## Try it
In the listing below, how many lines contain "overline"? Answer with the number alone.

===== Supplied data =====

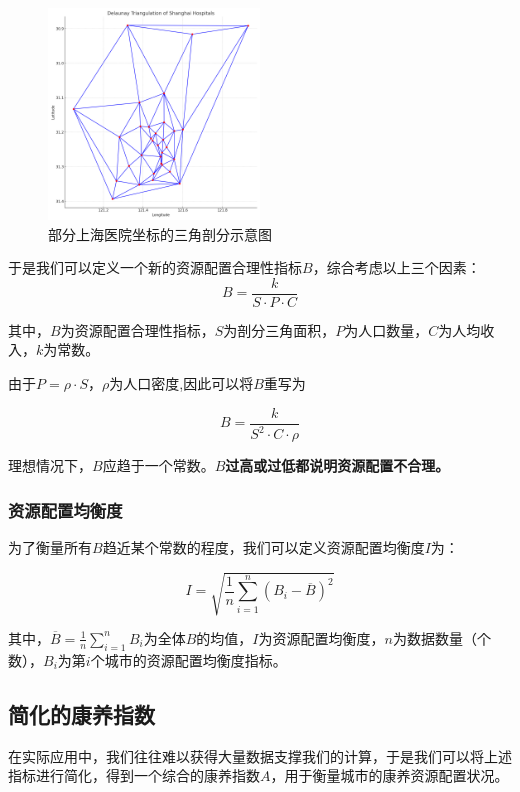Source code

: \documentclass[12pt,a4paper]{article}
\begin{document}
\begin{multicols}{2}
\begin{figure}[H] %
\centering %
\includegraphics[width=0.5\textwidth]{images/delaunay_triangulation_shanghai.png} %
\caption{部分上海医院坐标的三角剖分示意图} %
\label{Fig.main2} %
\end{figure}

于是我们可以定义一个新的资源配置合理性指标$B$，综合考虑以上三个因素：
\[
B = \frac{k}{S\cdot P \cdot C}
\]

其中，$B$为资源配置合理性指标，$S$为剖分三角面积，$P$为人口数量，$C$为人均收入，$k$为常数。

由于$P=\rho \cdot S$，$\rho$为人口密度,因此可以将$B$重写为

\[
B = \frac{k}{S^2 \cdot C \cdot \rho}
\]

理想情况下，$B$应趋于一个常数。\textbf{$B$过高或过低都说明资源配置不合理。}

\subsubsection{资源配置均衡度}

为了衡量所有$B$趋近某个常数的程度，我们可以定义资源配置均衡度$I$为：

\[
I = \sqrt{\frac{1}{n} \sum_{i=1}^{n}(B_i - \overline{B})^2}
\]

其中，$\overline{B} = \frac{1}{n} \sum_{i=1}^{n}B_i$为全体$B$的均值，$I$为资源配置均衡度，$n$为数据数量（个数），$B_i$为第$i$个城市的资源配置均衡度指标。

\subsection{简化的康养指数}

在实际应用中，我们往往难以获得大量数据支撑我们的计算，于是我们可以将上述指标进行简化，得到一个综合的康养指数$A$，用于衡量城市的康养资源配置状况。


\end{multicols}
\end{document}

=====

## Written response
2